— Work order —
Go through the records below and copy out every line holding "omit".

— Dataset entries —
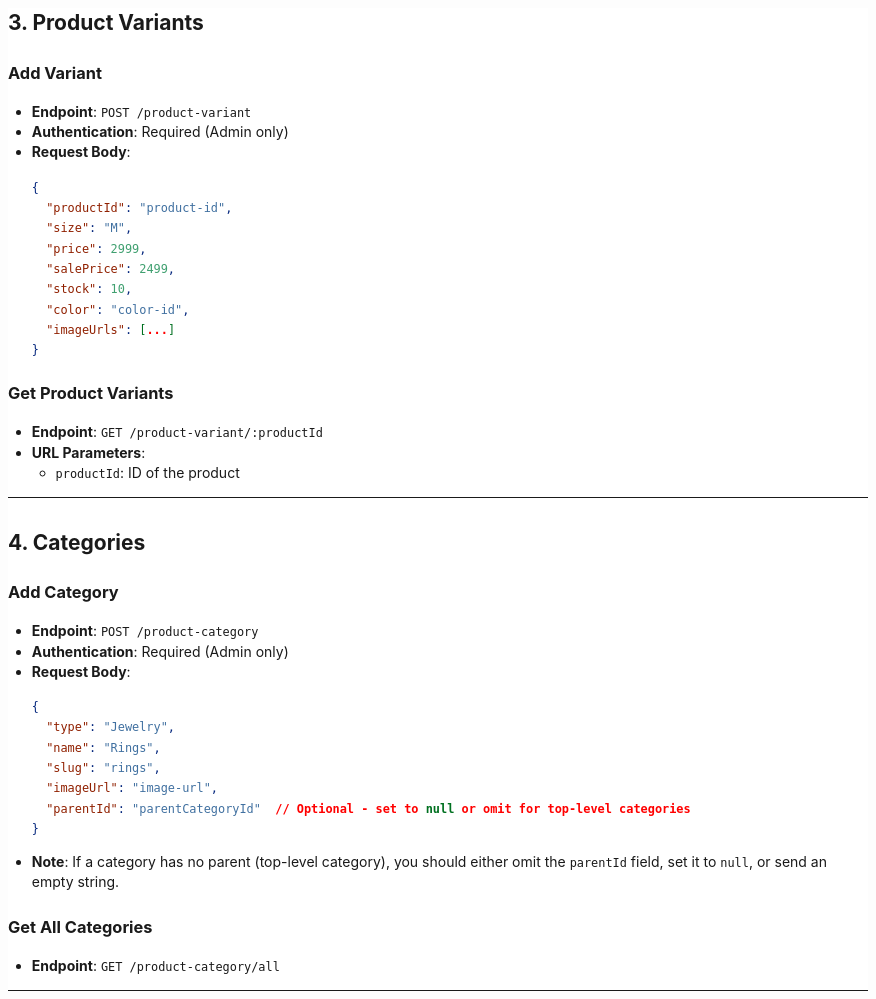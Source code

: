 ## 3. Product Variants

### Add Variant

- **Endpoint**: `POST /product-variant`
- **Authentication**: Required (Admin only)
- **Request Body**:
  ```json
  {
    "productId": "product-id",
    "size": "M",
    "price": 2999,
    "salePrice": 2499,
    "stock": 10,
    "color": "color-id",
    "imageUrls": [...]
  }
  ```

### Get Product Variants

- **Endpoint**: `GET /product-variant/:productId`
- **URL Parameters**:
  - `productId`: ID of the product

---

## 4. Categories

### Add Category

- **Endpoint**: `POST /product-category`
- **Authentication**: Required (Admin only)
- **Request Body**:
  ```json
  {
    "type": "Jewelry",
    "name": "Rings",
    "slug": "rings",
    "imageUrl": "image-url",
    "parentId": "parentCategoryId"  // Optional - set to null or omit for top-level categories
  }
  ```
- **Note**: If a category has no parent (top-level category), you should either omit the `parentId` field, set it to `null`, or send an empty string.

### Get All Categories

- **Endpoint**: `GET /product-category/all`

---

— Output of the task —
    "parentId": "parentCategoryId"  // Optional - set to null or omit for top-level categories
- **Note**: If a category has no parent (top-level category), you should either omit the `parentId` field, set it to `null`, or send an empty string.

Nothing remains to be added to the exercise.